Memperkenalkan Indonesia Lewat Kuliner Khas Indonesia
Festival Indonesia diselenggarakan oleh Konsulat Jenderal Republik Indonesia untuk mempromosikan Indonesia di dunia internasional melalui masakan tradisional Indonesia. Dan didukung oleh relawan dari komunitas Indonesia yang berdomisili di Australia Barat.
Untuk pertama kalinya, acara tahunan yang sebelumnya bernama Kreasi Indonesia ini akan diadakan selama 3 hari penuh karena meningkatnya permintaan akan kesadaran negara tetangga terbesar di Australia. Acara ini akan berfungsi sebagai jembatan untuk hubungan bilateral kedua negara yang saat ini merayakan ke-70 tahun.
Setiap kali ada acara yang diselenggarakan oleh Komunitas Indonesia, saya dan suami selalu berusaha untuh hadir. Termasuk baru baru ini ada acara kerja sama antara Komunitas Indonesia dengan pihak Araluen Botanic Garden yang lokasinya lumayan jauh, tapi kami tetap hadir disana.
Dengan cara seperti ini setidaknya  kami berdua sudah ikut berperan serta dalam memperkenalkan tanah air kita Indonesia
 Hari Minggu tanggal 27 Oktober kami sepulang dari Gereja langsung menuju Elisabeth Quay karena ada acara Festival Indonesian Food yang diselenggarakan disana. Dimulai tanggal 25 Oktoner  2019 jadi hari ini hari ketiga acara tersebut.

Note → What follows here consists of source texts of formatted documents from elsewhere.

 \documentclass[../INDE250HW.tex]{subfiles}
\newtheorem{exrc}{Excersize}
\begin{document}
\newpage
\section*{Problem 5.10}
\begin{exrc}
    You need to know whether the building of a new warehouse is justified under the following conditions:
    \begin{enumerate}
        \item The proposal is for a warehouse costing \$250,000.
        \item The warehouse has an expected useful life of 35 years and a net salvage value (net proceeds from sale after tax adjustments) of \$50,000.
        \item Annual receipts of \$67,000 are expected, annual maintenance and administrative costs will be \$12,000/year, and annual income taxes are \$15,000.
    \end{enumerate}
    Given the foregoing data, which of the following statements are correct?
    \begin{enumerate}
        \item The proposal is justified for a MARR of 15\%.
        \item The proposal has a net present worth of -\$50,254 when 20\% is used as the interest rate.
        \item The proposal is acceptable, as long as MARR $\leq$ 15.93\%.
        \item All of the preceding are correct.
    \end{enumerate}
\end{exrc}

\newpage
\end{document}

Tampak hadir dalam acara ini para relawan bersama keluarga masing masing,Bahkan relawan yang bersuamikan orang Australia,juga ikut berperan serta dalam kegiatan ini.Hal ini menunjukkan, bahwa walaupun sudah menikah dengan orang Australia, namun rasa cinta kepada tanah air tidak luntur.Â
Awalnya kami bermaksud mau mencari Sate Padang, tetapi ternyata tidak ada. Akhirnya kami membeli lontong  dengan sate ayam dan tempe Mendoan dari Purwokerto. Karena dulu kalau kami ke Purwokerto mengujungi besan selalu makan Menduan ini yang terkenal di Purwokerto.
Kalau di Australia, mendapatkan makanan tempe goreng atau tempe Mendoan sungguh merupakan hal yang istimewa, karena hanya dapat dibeli bila ada acara kuliner Indonesia.
Sedangkan untuk mendapatkan tempe saja jarang ada yang menjual. Sesekali ada toko Asean yang menjual tempe mentah, tapi itupun harus dipesan terlebih dulu.
Jumpa orang Indonesia ,Silent Reader Kompasiana
Ketika kami sedang berjalan dari satu tenda ke tenda lainnya, tiba tiba ada yang menyapa, "Maaf, Bapak dan ibu Tjiptadinata kan? Saya Sri, sering baca tulisan bapak ibu di Kompasiana.Saya senang sekali, karena isi tulisan yang sangat inspiratif dan berhubungan langsung dengan pernak pernik kehidupan," katanya.
Kami pun diajak menemui teman teman dari KJRI dan GWJ berkenalan sambil berfoto bersama sebagai kenang-kenangan.
Kemudian Ibu Sri mencari suami dan memperkenalkan pada kami. Tentu saja, peluang ini,tidak kami sia siakan dan  sebagai kenangan berjumpa dengan keluarga ibu Sri kami membuat foto bersama.
Sesungguhnya, teman teman masih mau melanjutkan pembicaraan, tapi kami melihat jam pukul 11.20 sedangkan karcis pakir kami hanya berlaku sampai 11.35.
Karena tempat pakir lumayan jauh dari tempat acara, maka kami mohon diri supaya tidak kena denda.
Disini tiket parkir berlaku sepanjang waktu. Maksudnya bila ditempat lain hanya wajib bayar parkir hanya pada hati Senin hingga Jumaat, tapi disini sepanjang waktu, harus bayar tiket parkir, yang tarifnya 5 dolar per jam atau senilai 50 ribu rupiah.
Selain dari aneka ragam kuliner, juga tampak berjejeran berbagai tenda yang memajang mulai dari pakaian, tas tangan dan aneka ragam karya seni untuk dijual bagi para pengunjung.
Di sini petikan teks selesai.